--- Records for this exercise ---

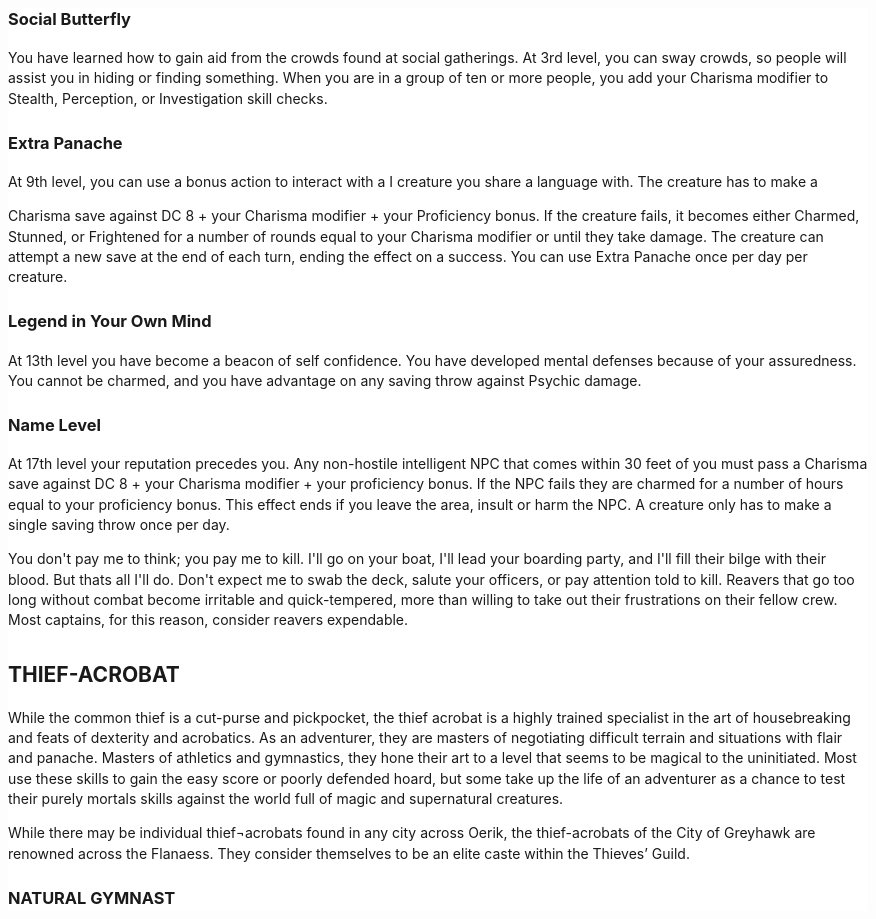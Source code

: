 ### Social Butterfly

You have learned how to gain aid from the crowds found at social gatherings. At 3rd level, you can sway crowds, so people will assist you in hiding or finding something. When you are in a group of ten or more people, you add your Charisma modifier to Stealth, Perception, or Investigation skill checks.

### Extra Panache

At 9th level, you can use a bonus action to interact with a I creature you share a language with. The creature has to make a

Charisma save against DC 8 + your Charisma modifier + your Proficiency bonus. If the creature fails, it becomes either Charmed, Stunned, or Frightened for a number of rounds equal to your Charisma modifier or until they take damage. The creature can attempt a new save at the end of each turn, ending the effect on a success. You can use Extra Panache once per day per creature.

### Legend in Your Own Mind

At 13th level you have become a beacon of self confidence. You have developed mental defenses because of your assuredness. You cannot be charmed, and you have advantage on any saving throw against Psychic damage.

### Name Level

At 17th level your reputation precedes you. Any non-hostile intelligent NPC that comes within 30 feet of you must pass a Charisma save against DC 8 + your Charisma modifier + your proficiency bonus. If the NPC fails they are charmed for a number of hours equal to your proficiency bonus. This effect ends if you leave the area, insult or harm the NPC. A creature only has to make a single saving throw once per day.

You don't pay me to think; you pay me to kill. I'll go on your boat, I'll lead your boarding party, and I'll fill their bilge with their blood. But thats all I'll do. Don't expect me to swab the deck, salute your officers, or pay attention told to kill. Reavers that go too long without combat become irritable and quick-tempered, more than willing to take out their frustrations on their fellow crew. Most captains, for this reason, consider reavers expendable.

## THIEF-ACROBAT

While the common thief is a cut-purse and pickpocket, the thief acrobat is a highly trained specialist in the art of housebreaking and feats of dexterity and acrobatics. As an adventurer, they are masters of negotiating difficult terrain and situations with flair and panache. Masters of athletics and gymnastics, they hone their art to a level that seems to be magical to the uninitiated. Most use these skills to gain the easy score or poorly defended hoard, but some take up the life of an adventurer as a chance to test their purely mortals skills against the world full of magic and supernatural creatures.

While there may be individual thief¬acrobats found in any city across Oerik, the thief-acrobats of the City of Greyhawk are renowned across the Flanaess. They consider themselves to be an elite caste within the Thieves’ Guild.

### NATURAL GYMNAST
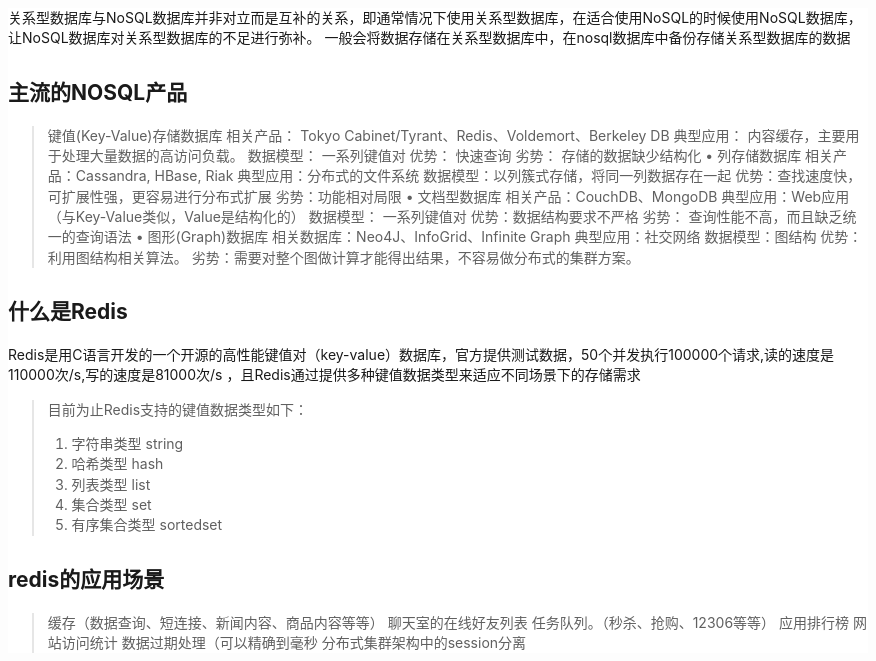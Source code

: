 关系型数据库与NoSQL数据库并非对立而是互补的关系，即通常情况下使用关系型数据库，在适合使用NoSQL的时候使用NoSQL数据库，
让NoSQL数据库对关系型数据库的不足进行弥补。
一般会将数据存储在关系型数据库中，在nosql数据库中备份存储关系型数据库的数据

## 主流的NOSQL产品

> 键值(Key-Value)存储数据库
> 				相关产品： Tokyo Cabinet/Tyrant、Redis、Voldemort、Berkeley DB
> 				典型应用： 内容缓存，主要用于处理大量数据的高访问负载。 
> 				数据模型： 一系列键值对
> 				优势： 快速查询
> 				劣势： 存储的数据缺少结构化
> 		•	列存储数据库
> 				相关产品：Cassandra, HBase, Riak
> 				典型应用：分布式的文件系统
> 				数据模型：以列簇式存储，将同一列数据存在一起
> 				优势：查找速度快，可扩展性强，更容易进行分布式扩展
> 				劣势：功能相对局限
> 		•	文档型数据库
> 				相关产品：CouchDB、MongoDB
> 				典型应用：Web应用（与Key-Value类似，Value是结构化的）
> 				数据模型： 一系列键值对
> 				优势：数据结构要求不严格
> 				劣势： 查询性能不高，而且缺乏统一的查询语法
> 		•	图形(Graph)数据库
> 				相关数据库：Neo4J、InfoGrid、Infinite Graph
> 				典型应用：社交网络
> 				数据模型：图结构
> 				优势：利用图结构相关算法。
> 				劣势：需要对整个图做计算才能得出结果，不容易做分布式的集群方案。

## 什么是Redis

Redis是用C语言开发的一个开源的高性能键值对（key-value）数据库，官方提供测试数据，50个并发执行100000个请求,读的速度是110000次/s,写的速度是81000次/s ，且Redis通过提供多种键值数据类型来适应不同场景下的存储需求

> 目前为止Redis支持的键值数据类型如下：
>
> 1) 字符串类型 string
> 2) 哈希类型 hash
> 3) 列表类型 list
> 4) 集合类型 set
> 5) 有序集合类型 sortedset

## redis的应用场景

> 缓存（数据查询、短连接、新闻内容、商品内容等等）
> 聊天室的在线好友列表
> 任务队列。（秒杀、抢购、12306等等）
> 应用排行榜
> 网站访问统计
> 数据过期处理（可以精确到毫秒
> 分布式集群架构中的session分离
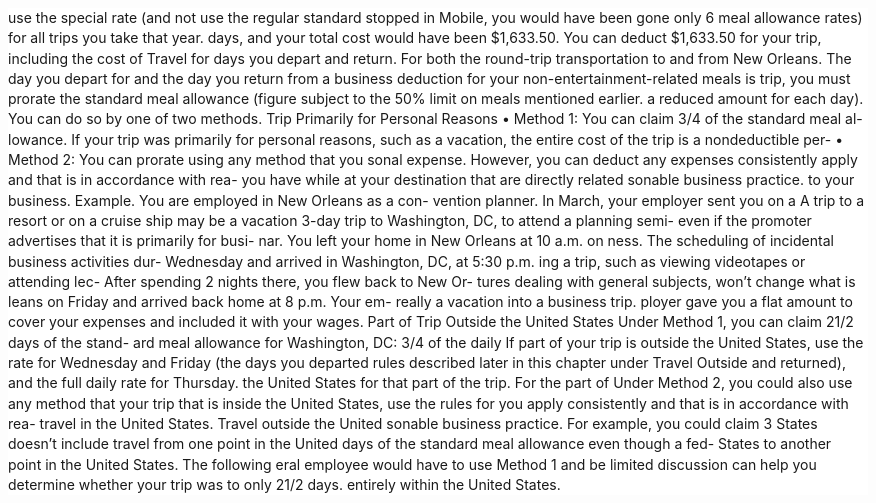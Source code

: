 use the special rate (and not use the regular standard             stopped in Mobile, you would have been gone only 6
meal allowance rates) for all trips you take that year.            days, and your total cost would have been $1,633.50. You
                                                                   can deduct $1,633.50 for your trip, including the cost of
Travel for days you depart and return. For both the                round-trip transportation to and from New Orleans. The
day you depart for and the day you return from a business          deduction for your non-entertainment-related meals is
trip, you must prorate the standard meal allowance (figure         subject to the 50% limit on meals mentioned earlier.
a reduced amount for each day). You can do so by one of
two methods.                                                       Trip Primarily for Personal Reasons
 • Method 1: You can claim 3/4 of the standard meal al-
    lowance.                                                       If your trip was primarily for personal reasons, such as a
                                                                   vacation, the entire cost of the trip is a nondeductible per-
 • Method 2: You can prorate using any method that you
                                                                   sonal expense. However, you can deduct any expenses
    consistently apply and that is in accordance with rea-
                                                                   you have while at your destination that are directly related
    sonable business practice.
                                                                   to your business.
   Example. You are employed in New Orleans as a con-
vention planner. In March, your employer sent you on a                A trip to a resort or on a cruise ship may be a vacation
3-day trip to Washington, DC, to attend a planning semi-           even if the promoter advertises that it is primarily for busi-
nar. You left your home in New Orleans at 10 a.m. on               ness. The scheduling of incidental business activities dur-
Wednesday and arrived in Washington, DC, at 5:30 p.m.              ing a trip, such as viewing videotapes or attending lec-
After spending 2 nights there, you flew back to New Or-            tures dealing with general subjects, won’t change what is
leans on Friday and arrived back home at 8 p.m. Your em-           really a vacation into a business trip.
ployer gave you a flat amount to cover your expenses and
included it with your wages.                                       Part of Trip Outside the United States
   Under Method 1, you can claim 21/2 days of the stand-
ard meal allowance for Washington, DC: 3/4 of the daily            If part of your trip is outside the United States, use the
rate for Wednesday and Friday (the days you departed               rules described later in this chapter under Travel Outside
and returned), and the full daily rate for Thursday.               the United States for that part of the trip. For the part of
   Under Method 2, you could also use any method that              your trip that is inside the United States, use the rules for
you apply consistently and that is in accordance with rea-         travel in the United States. Travel outside the United
sonable business practice. For example, you could claim 3          States doesn’t include travel from one point in the United
days of the standard meal allowance even though a fed-             States to another point in the United States. The following
eral employee would have to use Method 1 and be limited            discussion can help you determine whether your trip was
to only 21/2 days.                                                 entirely within the United States.
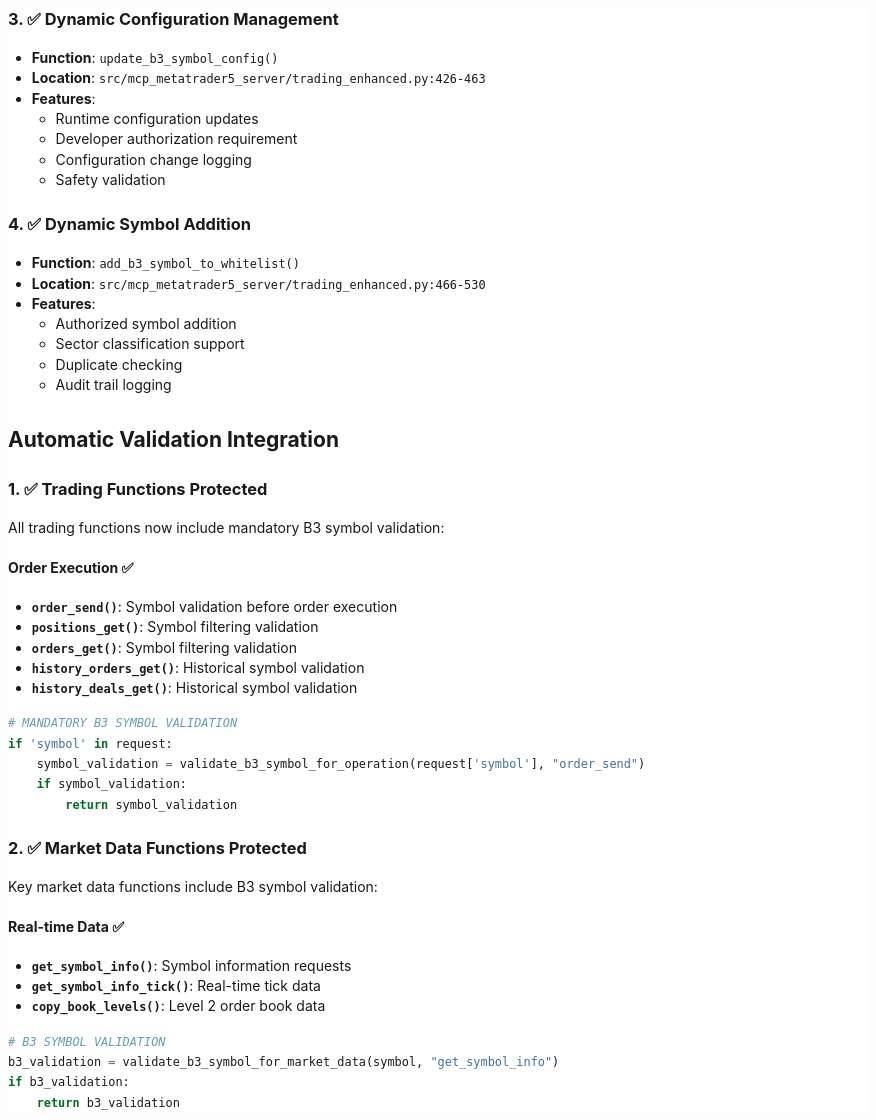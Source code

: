### 3. ✅ Dynamic Configuration Management
- **Function**: `update_b3_symbol_config()`
- **Location**: `src/mcp_metatrader5_server/trading_enhanced.py:426-463`
- **Features**:
  - Runtime configuration updates
  - Developer authorization requirement
  - Configuration change logging
  - Safety validation

### 4. ✅ Dynamic Symbol Addition
- **Function**: `add_b3_symbol_to_whitelist()`
- **Location**: `src/mcp_metatrader5_server/trading_enhanced.py:466-530`
- **Features**:
  - Authorized symbol addition
  - Sector classification support
  - Duplicate checking
  - Audit trail logging

## Automatic Validation Integration

### 1. ✅ Trading Functions Protected
All trading functions now include mandatory B3 symbol validation:

#### Order Execution ✅
- **`order_send()`**: Symbol validation before order execution
- **`positions_get()`**: Symbol filtering validation  
- **`orders_get()`**: Symbol filtering validation
- **`history_orders_get()`**: Historical symbol validation
- **`history_deals_get()`**: Historical symbol validation

```python
# MANDATORY B3 SYMBOL VALIDATION
if 'symbol' in request:
    symbol_validation = validate_b3_symbol_for_operation(request['symbol'], "order_send")
    if symbol_validation:
        return symbol_validation
```

### 2. ✅ Market Data Functions Protected
Key market data functions include B3 symbol validation:

#### Real-time Data ✅
- **`get_symbol_info()`**: Symbol information requests
- **`get_symbol_info_tick()`**: Real-time tick data  
- **`copy_book_levels()`**: Level 2 order book data

```python
# B3 SYMBOL VALIDATION
b3_validation = validate_b3_symbol_for_market_data(symbol, "get_symbol_info")
if b3_validation:
    return b3_validation
```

--- Task statement ---
Those lines of the records that contain the string "apply" should be identified and copied.

--- Problem solution ---
    consistently apply and that is in accordance with rea-
you apply consistently and that is in accordance with rea-         travel in the United States. Travel outside the United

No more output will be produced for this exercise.